Here at UHB we are quite unique, we have a team of programmers and build systems ourselves, we are like a medium sized software business. The systems include a hospital Electronic Health Record, PICS (Prescribing, Information and Communication System); a hospital portal, a patient portal, (MyHealth@UHB) and a external referral system NORSE (Network of On-call Referral SystEm).

We have our own electronic health record called PICS which we sold to The Royal Orthopaedic Hospital NHS Foundation Trust and Birmingham Women’s and Children’s NHS Foundation Trust.

We use our patient portal MyHealth@UHB for letters, results and contact with patients, and we have our own clinical portal which is used for image sharing and as a document store. I like to think we are quite advanced as a Trust.

What are the challenges you face over the next 12 months?

We have two big challenges for the next 12 months.

The first is the ongoing work following our merger with Heart of England NHS Foundation Trust. The challenge here is where there are different systems used across each site. Going from paper to digital is one thing, but changing from one electronic system to another will be a challenge. Our plans are to consolidate onto one PAS and then share all our clinical systems going forward.

Another key challenge for us over the next 12 months is to share data with GPs, councils, social care, tertiary services and beyond. The priority is to be able to share information across our region and this is being led by our STP.

It’s vital that all systems use open APIs and follow data standards, gone should be the days when suppliers try to charge you for your data.

Years ago nobody wanted to share information, GDPR didn’t exist and you couldn’t get the right people at the table. The time feels right now to really make a difference with technology and with the new focus from Government I think everyone believes digital should be high on the agenda. A challenge will be resources but that hopefully will be less of a challenge than previously; it doesn’t feel like pushing against the tide anymore.

What advice would you give to other organisations?

Our organisation is a GDE and we are duty bound to share information, our advice to any organisation would be to go visit a hospital and see the software in use. Ask frontline staff what they think and be alone with them! Spend time with Doctors, Nurses and Patients and ask them what they think and ask them if the technology works for them. We are big believers that technology should be designed by and with Doctors and Nurses.

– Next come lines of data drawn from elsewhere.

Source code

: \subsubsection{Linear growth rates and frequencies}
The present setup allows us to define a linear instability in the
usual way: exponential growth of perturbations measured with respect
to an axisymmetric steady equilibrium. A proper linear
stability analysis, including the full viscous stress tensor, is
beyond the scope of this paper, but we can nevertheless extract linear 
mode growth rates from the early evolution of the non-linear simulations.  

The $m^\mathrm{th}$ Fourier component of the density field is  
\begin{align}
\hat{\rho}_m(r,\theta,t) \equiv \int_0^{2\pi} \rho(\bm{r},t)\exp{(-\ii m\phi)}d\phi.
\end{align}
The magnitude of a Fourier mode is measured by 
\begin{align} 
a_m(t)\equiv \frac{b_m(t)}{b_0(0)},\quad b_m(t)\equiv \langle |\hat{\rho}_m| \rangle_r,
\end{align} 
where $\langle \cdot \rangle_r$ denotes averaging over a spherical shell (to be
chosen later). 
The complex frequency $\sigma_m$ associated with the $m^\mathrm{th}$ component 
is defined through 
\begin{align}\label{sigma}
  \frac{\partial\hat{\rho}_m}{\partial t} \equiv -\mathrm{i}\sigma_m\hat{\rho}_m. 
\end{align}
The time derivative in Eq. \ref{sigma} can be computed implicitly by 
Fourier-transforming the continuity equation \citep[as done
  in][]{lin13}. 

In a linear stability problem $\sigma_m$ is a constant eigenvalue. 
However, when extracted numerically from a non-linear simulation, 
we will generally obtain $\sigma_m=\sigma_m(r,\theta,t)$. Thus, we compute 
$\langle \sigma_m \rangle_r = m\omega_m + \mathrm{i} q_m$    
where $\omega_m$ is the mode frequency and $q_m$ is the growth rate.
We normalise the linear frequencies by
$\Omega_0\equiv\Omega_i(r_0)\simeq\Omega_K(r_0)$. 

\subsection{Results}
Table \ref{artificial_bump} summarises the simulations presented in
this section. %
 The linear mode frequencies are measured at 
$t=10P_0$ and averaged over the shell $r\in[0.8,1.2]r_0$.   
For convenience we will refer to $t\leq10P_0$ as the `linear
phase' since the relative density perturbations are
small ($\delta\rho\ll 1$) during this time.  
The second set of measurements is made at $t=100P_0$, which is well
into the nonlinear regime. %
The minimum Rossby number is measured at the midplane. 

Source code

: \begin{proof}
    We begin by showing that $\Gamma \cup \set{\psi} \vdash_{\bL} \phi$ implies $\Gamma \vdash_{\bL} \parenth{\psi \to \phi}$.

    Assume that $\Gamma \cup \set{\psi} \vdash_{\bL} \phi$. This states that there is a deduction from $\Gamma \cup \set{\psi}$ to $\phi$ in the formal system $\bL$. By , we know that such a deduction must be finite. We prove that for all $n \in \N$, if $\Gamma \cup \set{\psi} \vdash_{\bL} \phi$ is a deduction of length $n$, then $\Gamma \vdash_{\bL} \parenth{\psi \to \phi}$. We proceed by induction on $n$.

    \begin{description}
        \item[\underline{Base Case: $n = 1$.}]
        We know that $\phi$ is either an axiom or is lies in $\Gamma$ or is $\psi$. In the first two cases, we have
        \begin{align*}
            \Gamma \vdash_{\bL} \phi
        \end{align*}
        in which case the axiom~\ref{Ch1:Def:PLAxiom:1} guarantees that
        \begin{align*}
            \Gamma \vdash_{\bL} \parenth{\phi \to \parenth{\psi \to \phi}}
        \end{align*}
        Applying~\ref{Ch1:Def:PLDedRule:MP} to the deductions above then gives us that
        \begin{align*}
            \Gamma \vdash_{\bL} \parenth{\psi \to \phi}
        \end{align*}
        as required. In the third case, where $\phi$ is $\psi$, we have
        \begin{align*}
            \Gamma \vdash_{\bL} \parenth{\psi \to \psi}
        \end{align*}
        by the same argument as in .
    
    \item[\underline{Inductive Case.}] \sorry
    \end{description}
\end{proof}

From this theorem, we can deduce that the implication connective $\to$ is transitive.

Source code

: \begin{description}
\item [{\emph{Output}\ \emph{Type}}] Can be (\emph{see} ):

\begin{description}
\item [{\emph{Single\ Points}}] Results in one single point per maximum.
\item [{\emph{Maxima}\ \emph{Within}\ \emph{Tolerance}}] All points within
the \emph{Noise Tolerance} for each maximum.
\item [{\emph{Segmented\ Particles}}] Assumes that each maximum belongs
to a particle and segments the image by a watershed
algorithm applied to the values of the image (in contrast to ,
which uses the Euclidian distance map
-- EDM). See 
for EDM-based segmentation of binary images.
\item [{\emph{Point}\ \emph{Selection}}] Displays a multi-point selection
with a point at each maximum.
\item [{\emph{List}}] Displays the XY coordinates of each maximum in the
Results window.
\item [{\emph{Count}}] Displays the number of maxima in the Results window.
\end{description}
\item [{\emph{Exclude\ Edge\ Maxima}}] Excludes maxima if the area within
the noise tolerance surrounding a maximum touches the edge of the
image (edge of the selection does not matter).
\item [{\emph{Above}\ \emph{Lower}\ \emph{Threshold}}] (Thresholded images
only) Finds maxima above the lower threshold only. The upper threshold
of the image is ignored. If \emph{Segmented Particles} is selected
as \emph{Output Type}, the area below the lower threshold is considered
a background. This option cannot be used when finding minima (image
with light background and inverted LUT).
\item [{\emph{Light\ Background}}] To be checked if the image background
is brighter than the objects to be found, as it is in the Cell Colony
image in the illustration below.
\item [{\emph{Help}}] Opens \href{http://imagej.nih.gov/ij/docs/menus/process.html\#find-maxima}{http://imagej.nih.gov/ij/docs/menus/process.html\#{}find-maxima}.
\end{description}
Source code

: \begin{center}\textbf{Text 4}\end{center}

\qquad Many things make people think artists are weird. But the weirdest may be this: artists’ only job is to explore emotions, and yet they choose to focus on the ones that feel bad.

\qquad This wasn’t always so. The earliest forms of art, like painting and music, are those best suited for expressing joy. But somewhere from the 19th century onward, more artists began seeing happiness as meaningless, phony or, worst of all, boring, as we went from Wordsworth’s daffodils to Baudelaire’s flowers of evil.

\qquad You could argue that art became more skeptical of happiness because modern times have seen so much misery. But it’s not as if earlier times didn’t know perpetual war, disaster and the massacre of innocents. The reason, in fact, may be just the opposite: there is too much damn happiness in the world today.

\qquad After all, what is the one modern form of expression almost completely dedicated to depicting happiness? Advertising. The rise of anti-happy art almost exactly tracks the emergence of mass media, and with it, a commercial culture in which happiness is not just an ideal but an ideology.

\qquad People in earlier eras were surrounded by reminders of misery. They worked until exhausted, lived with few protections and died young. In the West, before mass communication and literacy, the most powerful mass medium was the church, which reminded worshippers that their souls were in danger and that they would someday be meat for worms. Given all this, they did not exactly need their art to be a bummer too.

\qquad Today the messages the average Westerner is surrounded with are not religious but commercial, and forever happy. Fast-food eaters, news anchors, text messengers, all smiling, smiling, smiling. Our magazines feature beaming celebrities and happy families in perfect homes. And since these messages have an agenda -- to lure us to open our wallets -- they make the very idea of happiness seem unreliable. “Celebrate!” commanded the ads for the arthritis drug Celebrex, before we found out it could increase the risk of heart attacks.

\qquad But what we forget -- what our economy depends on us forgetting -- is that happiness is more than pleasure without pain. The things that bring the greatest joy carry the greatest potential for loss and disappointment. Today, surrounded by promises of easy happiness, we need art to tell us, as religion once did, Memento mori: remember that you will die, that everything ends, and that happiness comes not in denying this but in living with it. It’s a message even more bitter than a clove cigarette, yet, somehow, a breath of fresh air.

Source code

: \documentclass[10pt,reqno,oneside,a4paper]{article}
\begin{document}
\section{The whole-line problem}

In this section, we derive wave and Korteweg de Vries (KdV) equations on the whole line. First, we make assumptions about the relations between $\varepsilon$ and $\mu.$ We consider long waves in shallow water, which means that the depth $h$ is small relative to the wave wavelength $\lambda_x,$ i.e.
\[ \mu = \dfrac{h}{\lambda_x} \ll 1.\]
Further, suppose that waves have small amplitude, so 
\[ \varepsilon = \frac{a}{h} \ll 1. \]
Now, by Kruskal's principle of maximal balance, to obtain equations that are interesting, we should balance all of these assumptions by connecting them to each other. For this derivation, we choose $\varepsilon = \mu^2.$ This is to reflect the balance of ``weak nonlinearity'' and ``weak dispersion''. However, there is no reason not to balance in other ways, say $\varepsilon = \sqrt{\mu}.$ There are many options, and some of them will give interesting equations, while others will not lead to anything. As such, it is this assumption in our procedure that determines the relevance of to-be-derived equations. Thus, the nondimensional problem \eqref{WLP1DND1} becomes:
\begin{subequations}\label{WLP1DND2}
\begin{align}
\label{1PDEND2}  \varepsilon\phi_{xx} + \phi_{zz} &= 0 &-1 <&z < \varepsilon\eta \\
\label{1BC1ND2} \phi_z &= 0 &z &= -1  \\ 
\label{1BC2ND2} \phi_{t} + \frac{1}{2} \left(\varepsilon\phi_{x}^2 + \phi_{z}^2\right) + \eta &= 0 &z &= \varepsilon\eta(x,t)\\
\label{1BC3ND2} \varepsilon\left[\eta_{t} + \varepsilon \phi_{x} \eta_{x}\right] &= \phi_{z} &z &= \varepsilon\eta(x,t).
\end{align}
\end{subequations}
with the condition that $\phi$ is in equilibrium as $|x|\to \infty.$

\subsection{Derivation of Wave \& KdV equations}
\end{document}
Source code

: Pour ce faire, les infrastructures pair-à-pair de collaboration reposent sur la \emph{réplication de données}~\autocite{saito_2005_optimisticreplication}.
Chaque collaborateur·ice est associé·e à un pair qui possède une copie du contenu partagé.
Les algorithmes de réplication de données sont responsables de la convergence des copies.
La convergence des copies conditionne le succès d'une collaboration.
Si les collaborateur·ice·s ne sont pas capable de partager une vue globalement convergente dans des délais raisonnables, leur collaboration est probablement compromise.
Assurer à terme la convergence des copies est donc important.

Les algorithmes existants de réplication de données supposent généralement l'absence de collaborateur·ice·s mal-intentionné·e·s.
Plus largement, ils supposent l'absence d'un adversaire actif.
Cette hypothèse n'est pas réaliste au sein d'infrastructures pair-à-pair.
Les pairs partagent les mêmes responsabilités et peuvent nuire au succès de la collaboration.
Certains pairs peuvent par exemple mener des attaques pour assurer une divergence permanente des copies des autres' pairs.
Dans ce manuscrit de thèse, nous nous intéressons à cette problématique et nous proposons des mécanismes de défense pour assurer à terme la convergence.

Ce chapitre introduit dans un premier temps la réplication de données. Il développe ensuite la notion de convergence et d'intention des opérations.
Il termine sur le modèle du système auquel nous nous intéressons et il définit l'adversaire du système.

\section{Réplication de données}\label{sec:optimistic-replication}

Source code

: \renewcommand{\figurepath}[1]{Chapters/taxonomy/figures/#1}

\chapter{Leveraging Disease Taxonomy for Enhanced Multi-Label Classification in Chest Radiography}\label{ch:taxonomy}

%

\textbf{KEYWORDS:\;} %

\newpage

What’s the future of health technology?

There’s a huge opportunity for artificial intelligence and machine learning to push boundaries. Lots of people who use the words artificial intelligence don’t mean what it truly is, we’ve been using data and creating rules for a long time. There is a massive opportunity to utilise the data but you need to know how you will use it, but the potential here is huge.

We are conducting extensive research which uses the large datasets within the hospitals:

A lot of information is ‘hidden’ in text in letters and laboratory reports. We are using natural language processing to extract information and triangulate this against coded data enabling us to present likely diagnoses to clinicians. An ability to use coded and un-coded data will greatly increase what we know about patients, allowing us to run complex clinical decision support rules which prevent mistakes and drive up quality of care.

Another example of innovation research is to study patterns in our data for patients who later become unstable and require intensive care admission. We want to detect these patterns early, before people become very ill in order to prevent deterioration.

A final example is that we are creating a research PACS where many anonymised images can be held. This allows for pattern recognition in patients and where this can be matched to phenotypic information enables machine learning in big datasets.